I never knew they had a fragrance calculator!  So good to know!!


----------



## Loolee (Jul 17, 2012)

and sosoapy, I have this same fragrance.  Let me know how you like it in your soaps!


----------



## pgnlady (Jul 17, 2012)

I've soaped this twice now at .8ppo and it has been plenty strong.  Great scent to work with, no A or D and it sticks for a long time.  Everyone seems to love this scent, it's my mom's favorite too.


----------



## SoapySmurf (Jul 17, 2012)

I haven't used it in soap yet.  Only thing I have put in in so far is a solid bubble bath and everyone has loved it.  Nice and strong scent even though I only used 2ml's to about 3 cups of dry mix.

I personally love this scent cause it reminds me of ripping open a fresh bag of Gummy Bears.
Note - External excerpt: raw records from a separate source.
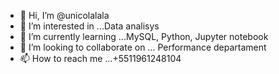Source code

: - 👋 Hi, I’m @unicolalala
- 👀 I’m interested in ...Data analisys
- 🌱 I’m currently learning ...MySQL, Python, Jupyter notebook
- 💞️ I’m looking to collaborate on ... Performance departament
- 📫 How to reach me ...+5511961248104

<!---
unicolalala/unicolalala is a ✨ special ✨ repository because its `README.md` (this file) appears on your GitHub profile.
You can click the Preview link to take a look at your changes.
--->

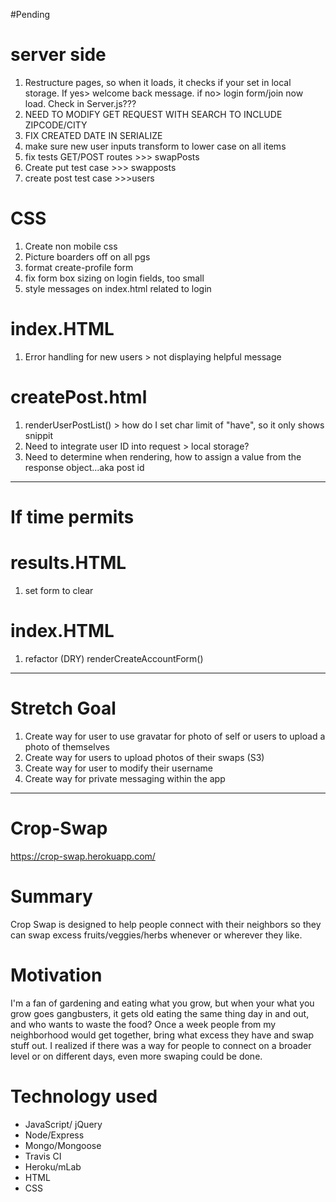 #Pending

# server side
1. Restructure pages, so when it loads, it checks if your set in local storage. If yes> welcome back message. if no> login form/join now load. Check in Server.js???
1. NEED TO MODIFY GET REQUEST WITH SEARCH TO INCLUDE ZIPCODE/CITY
1. FIX CREATED DATE IN SERIALIZE
1. make sure new user inputs transform to lower case on all items
1. fix tests GET/POST routes >>> swapPosts
1. Create put test case >>> swapposts
1. create post test case >>>users

# CSS
1. Create non mobile css
1. Picture boarders off on all pgs
1. format create-profile form
1. fix form box sizing on login fields, too small
1. style messages on index.html related to login

# index.HTML
1. Error handling for new users > not displaying helpful message

# createPost.html
1. renderUserPostList() > how do I set char limit of "have", so it only shows snippit
1. Need to integrate user ID into request > local storage?
1. Need to determine when rendering, how to assign a value from the response object...aka post id

---------------------------------
# If time permits

# results.HTML
1. set form to clear

# index.HTML
1. refactor (DRY) renderCreateAccountForm()

-----------------------------

# Stretch Goal
1. Create way for user to use gravatar for photo of self or users to upload a
    photo of themselves
1. Create way for users to upload photos of their swaps (S3)
1. Create way for user to modify their username
1. Create way for private messaging within the app





-------------------------------
# Crop-Swap
https://crop-swap.herokuapp.com/

# Summary
Crop Swap is designed to help people connect with their neighbors so they can swap excess fruits/veggies/herbs whenever or wherever they like.

# Motivation
I'm a fan of gardening and eating what you grow, but when your what you grow goes gangbusters, it gets old
eating the same thing day in and out, and who wants to waste the food? Once a week people from my neighborhood would get together, bring what excess they have and swap stuff out. I realized if there was a
way for people to connect on a broader level or on different days, even more swaping could be done.

# Technology used
* JavaScript/ jQuery
* Node/Express
* Mongo/Mongoose
* Travis CI
* Heroku/mLab
* HTML
* CSS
I have to remember to put this on my next order cause all I have of it was one of the little sample bottles.


----------



## Moonblossom (Jul 18, 2012)

I use this frequently in solid bubble bars, soap and bath fizzies. Alittle goes along way I'd agree 0.7 or 0.8 ppo, and it stays fragrant. No problems soaping with it but I soap cool anyway.


----------



## llineb (Aug 19, 2012)

Moonblossom said:
			
		

> I use this frequently in solid bubble bars, soap and bath fizzies. Alittle goes along way I'd agree 0.7 or 0.8 ppo, and it stays fragrant. No problems soaping with it but I soap cool anyway.




Yep...it soaps well with just 0.8 ppo!  The scent last a long time too...I have some soap i made before last Christmas and it still smells!


----------